* [What the exercise asks]: Set down each line of the data below exactly.

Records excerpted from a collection

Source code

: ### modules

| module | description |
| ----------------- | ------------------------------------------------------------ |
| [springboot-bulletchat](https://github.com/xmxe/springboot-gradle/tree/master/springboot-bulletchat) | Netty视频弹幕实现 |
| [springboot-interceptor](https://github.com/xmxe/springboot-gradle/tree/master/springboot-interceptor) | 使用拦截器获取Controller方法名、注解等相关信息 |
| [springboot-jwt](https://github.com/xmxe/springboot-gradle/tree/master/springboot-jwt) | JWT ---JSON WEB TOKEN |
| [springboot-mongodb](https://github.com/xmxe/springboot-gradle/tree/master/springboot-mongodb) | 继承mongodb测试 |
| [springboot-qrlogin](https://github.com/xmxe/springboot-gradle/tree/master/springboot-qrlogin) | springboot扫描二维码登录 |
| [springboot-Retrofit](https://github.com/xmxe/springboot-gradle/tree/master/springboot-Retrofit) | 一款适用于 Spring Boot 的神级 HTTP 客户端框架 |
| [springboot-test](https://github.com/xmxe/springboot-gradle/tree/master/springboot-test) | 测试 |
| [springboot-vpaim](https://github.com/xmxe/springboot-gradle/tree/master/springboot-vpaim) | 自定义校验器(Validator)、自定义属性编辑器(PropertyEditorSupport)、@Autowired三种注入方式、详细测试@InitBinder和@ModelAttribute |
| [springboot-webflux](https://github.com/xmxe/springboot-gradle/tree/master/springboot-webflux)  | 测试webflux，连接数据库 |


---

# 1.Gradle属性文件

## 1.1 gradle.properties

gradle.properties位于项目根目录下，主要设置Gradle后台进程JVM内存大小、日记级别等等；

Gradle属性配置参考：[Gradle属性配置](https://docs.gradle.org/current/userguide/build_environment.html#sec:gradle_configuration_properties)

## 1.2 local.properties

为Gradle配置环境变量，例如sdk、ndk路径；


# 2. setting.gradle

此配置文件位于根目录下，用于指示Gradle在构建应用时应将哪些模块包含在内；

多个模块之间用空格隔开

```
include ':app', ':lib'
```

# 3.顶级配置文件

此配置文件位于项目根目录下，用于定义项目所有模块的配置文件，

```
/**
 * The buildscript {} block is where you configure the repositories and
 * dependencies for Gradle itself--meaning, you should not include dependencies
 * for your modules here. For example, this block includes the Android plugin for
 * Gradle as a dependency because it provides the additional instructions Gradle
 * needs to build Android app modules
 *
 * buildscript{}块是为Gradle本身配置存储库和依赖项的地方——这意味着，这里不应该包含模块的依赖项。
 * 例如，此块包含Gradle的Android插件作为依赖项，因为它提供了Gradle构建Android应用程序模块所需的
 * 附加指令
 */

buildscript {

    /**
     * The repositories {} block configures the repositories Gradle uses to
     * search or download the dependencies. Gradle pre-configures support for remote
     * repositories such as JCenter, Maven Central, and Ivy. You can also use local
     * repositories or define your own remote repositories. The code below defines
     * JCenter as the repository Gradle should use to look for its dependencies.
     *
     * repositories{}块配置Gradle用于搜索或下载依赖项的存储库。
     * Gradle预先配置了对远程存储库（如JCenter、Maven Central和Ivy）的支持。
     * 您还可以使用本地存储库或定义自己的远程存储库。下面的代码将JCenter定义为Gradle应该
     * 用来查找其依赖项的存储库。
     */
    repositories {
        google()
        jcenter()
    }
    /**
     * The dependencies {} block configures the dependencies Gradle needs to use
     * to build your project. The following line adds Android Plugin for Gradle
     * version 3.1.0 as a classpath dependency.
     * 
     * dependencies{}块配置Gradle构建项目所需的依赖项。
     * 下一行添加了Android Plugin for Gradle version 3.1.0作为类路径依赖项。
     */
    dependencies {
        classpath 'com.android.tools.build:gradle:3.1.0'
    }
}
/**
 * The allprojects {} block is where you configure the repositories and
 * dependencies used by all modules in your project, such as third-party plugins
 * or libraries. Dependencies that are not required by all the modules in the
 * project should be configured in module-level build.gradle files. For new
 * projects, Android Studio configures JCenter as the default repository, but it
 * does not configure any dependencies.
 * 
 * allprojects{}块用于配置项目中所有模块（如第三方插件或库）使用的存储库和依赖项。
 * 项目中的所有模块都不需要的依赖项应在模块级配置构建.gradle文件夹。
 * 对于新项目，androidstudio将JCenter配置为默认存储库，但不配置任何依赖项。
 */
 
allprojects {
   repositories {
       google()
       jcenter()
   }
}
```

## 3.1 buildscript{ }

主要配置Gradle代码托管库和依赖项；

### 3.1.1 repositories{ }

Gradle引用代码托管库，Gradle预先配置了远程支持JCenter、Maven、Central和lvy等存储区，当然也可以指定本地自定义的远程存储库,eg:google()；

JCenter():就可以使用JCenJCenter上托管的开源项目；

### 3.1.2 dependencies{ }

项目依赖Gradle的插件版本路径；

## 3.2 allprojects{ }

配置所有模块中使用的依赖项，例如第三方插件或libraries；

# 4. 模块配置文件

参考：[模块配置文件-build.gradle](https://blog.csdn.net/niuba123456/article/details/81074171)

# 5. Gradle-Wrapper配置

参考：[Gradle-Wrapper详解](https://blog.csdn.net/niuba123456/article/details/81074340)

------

* [Task solution]:
Source code

: ### modules

| module | description |
| ----------------- | ------------------------------------------------------------ |
| [springboot-bulletchat](https://github.com/xmxe/springboot-gradle/tree/master/springboot-bulletchat) | Netty视频弹幕实现 |
| [springboot-interceptor](https://github.com/xmxe/springboot-gradle/tree/master/springboot-interceptor) | 使用拦截器获取Controller方法名、注解等相关信息 |
| [springboot-jwt](https://github.com/xmxe/springboot-gradle/tree/master/springboot-jwt) | JWT ---JSON WEB TOKEN |
| [springboot-mongodb](https://github.com/xmxe/springboot-gradle/tree/master/springboot-mongodb) | 继承mongodb测试 |
| [springboot-qrlogin](https://github.com/xmxe/springboot-gradle/tree/master/springboot-qrlogin) | springboot扫描二维码登录 |
| [springboot-Retrofit](https://github.com/xmxe/springboot-gradle/tree/master/springboot-Retrofit) | 一款适用于 Spring Boot 的神级 HTTP 客户端框架 |
| [springboot-test](https://github.com/xmxe/springboot-gradle/tree/master/springboot-test) | 测试 |
| [springboot-vpaim](https://github.com/xmxe/springboot-gradle/tree/master/springboot-vpaim) | 自定义校验器(Validator)、自定义属性编辑器(PropertyEditorSupport)、@Autowired三种注入方式、详细测试@InitBinder和@ModelAttribute |
| [springboot-webflux](https://github.com/xmxe/springboot-gradle/tree/master/springboot-webflux)  | 测试webflux，连接数据库 |


---

# 1.Gradle属性文件

## 1.1 gradle.properties

gradle.properties位于项目根目录下，主要设置Gradle后台进程JVM内存大小、日记级别等等；

Gradle属性配置参考：[Gradle属性配置](https://docs.gradle.org/current/userguide/build_environment.html#sec:gradle_configuration_properties)

## 1.2 local.properties

为Gradle配置环境变量，例如sdk、ndk路径；


# 2. setting.gradle

此配置文件位于根目录下，用于指示Gradle在构建应用时应将哪些模块包含在内；

多个模块之间用空格隔开

```
include ':app', ':lib'
```

# 3.顶级配置文件

此配置文件位于项目根目录下，用于定义项目所有模块的配置文件，

```
/**
 * The buildscript {} block is where you configure the repositories and
 * dependencies for Gradle itself--meaning, you should not include dependencies
 * for your modules here. For example, this block includes the Android plugin for
 * Gradle as a dependency because it provides the additional instructions Gradle
 * needs to build Android app modules
 *
 * buildscript{}块是为Gradle本身配置存储库和依赖项的地方——这意味着，这里不应该包含模块的依赖项。
 * 例如，此块包含Gradle的Android插件作为依赖项，因为它提供了Gradle构建Android应用程序模块所需的
 * 附加指令
 */

buildscript {

    /**
     * The repositories {} block configures the repositories Gradle uses to
     * search or download the dependencies. Gradle pre-configures support for remote
     * repositories such as JCenter, Maven Central, and Ivy. You can also use local
     * repositories or define your own remote repositories. The code below defines
     * JCenter as the repository Gradle should use to look for its dependencies.
     *
     * repositories{}块配置Gradle用于搜索或下载依赖项的存储库。
     * Gradle预先配置了对远程存储库（如JCenter、Maven Central和Ivy）的支持。
     * 您还可以使用本地存储库或定义自己的远程存储库。下面的代码将JCenter定义为Gradle应该
     * 用来查找其依赖项的存储库。
     */
    repositories {
        google()
        jcenter()
    }
    /**
     * The dependencies {} block configures the dependencies Gradle needs to use
     * to build your project. The following line adds Android Plugin for Gradle
     * version 3.1.0 as a classpath dependency.
     * 
     * dependencies{}块配置Gradle构建项目所需的依赖项。
     * 下一行添加了Android Plugin for Gradle version 3.1.0作为类路径依赖项。
     */
    dependencies {
        classpath 'com.android.tools.build:gradle:3.1.0'
    }
}
/**
 * The allprojects {} block is where you configure the repositories and
 * dependencies used by all modules in your project, such as third-party plugins
 * or libraries. Dependencies that are not required by all the modules in the
 * project should be configured in module-level build.gradle files. For new
 * projects, Android Studio configures JCenter as the default repository, but it
 * does not configure any dependencies.
 * 
 * allprojects{}块用于配置项目中所有模块（如第三方插件或库）使用的存储库和依赖项。
 * 项目中的所有模块都不需要的依赖项应在模块级配置构建.gradle文件夹。
 * 对于新项目，androidstudio将JCenter配置为默认存储库，但不配置任何依赖项。
 */
 
allprojects {
   repositories {
       google()
       jcenter()
   }
}
```

## 3.1 buildscript{ }

主要配置Gradle代码托管库和依赖项；

### 3.1.1 repositories{ }

Gradle引用代码托管库，Gradle预先配置了远程支持JCenter、Maven、Central和lvy等存储区，当然也可以指定本地自定义的远程存储库,eg:google()；

JCenter():就可以使用JCenJCenter上托管的开源项目；

### 3.1.2 dependencies{ }

项目依赖Gradle的插件版本路径；

## 3.2 allprojects{ }

配置所有模块中使用的依赖项，例如第三方插件或libraries；

# 4. 模块配置文件

参考：[模块配置文件-build.gradle](https://blog.csdn.net/niuba123456/article/details/81074171)

# 5. Gradle-Wrapper配置

参考：[Gradle-Wrapper详解](https://blog.csdn.net/niuba123456/article/details/81074340)

------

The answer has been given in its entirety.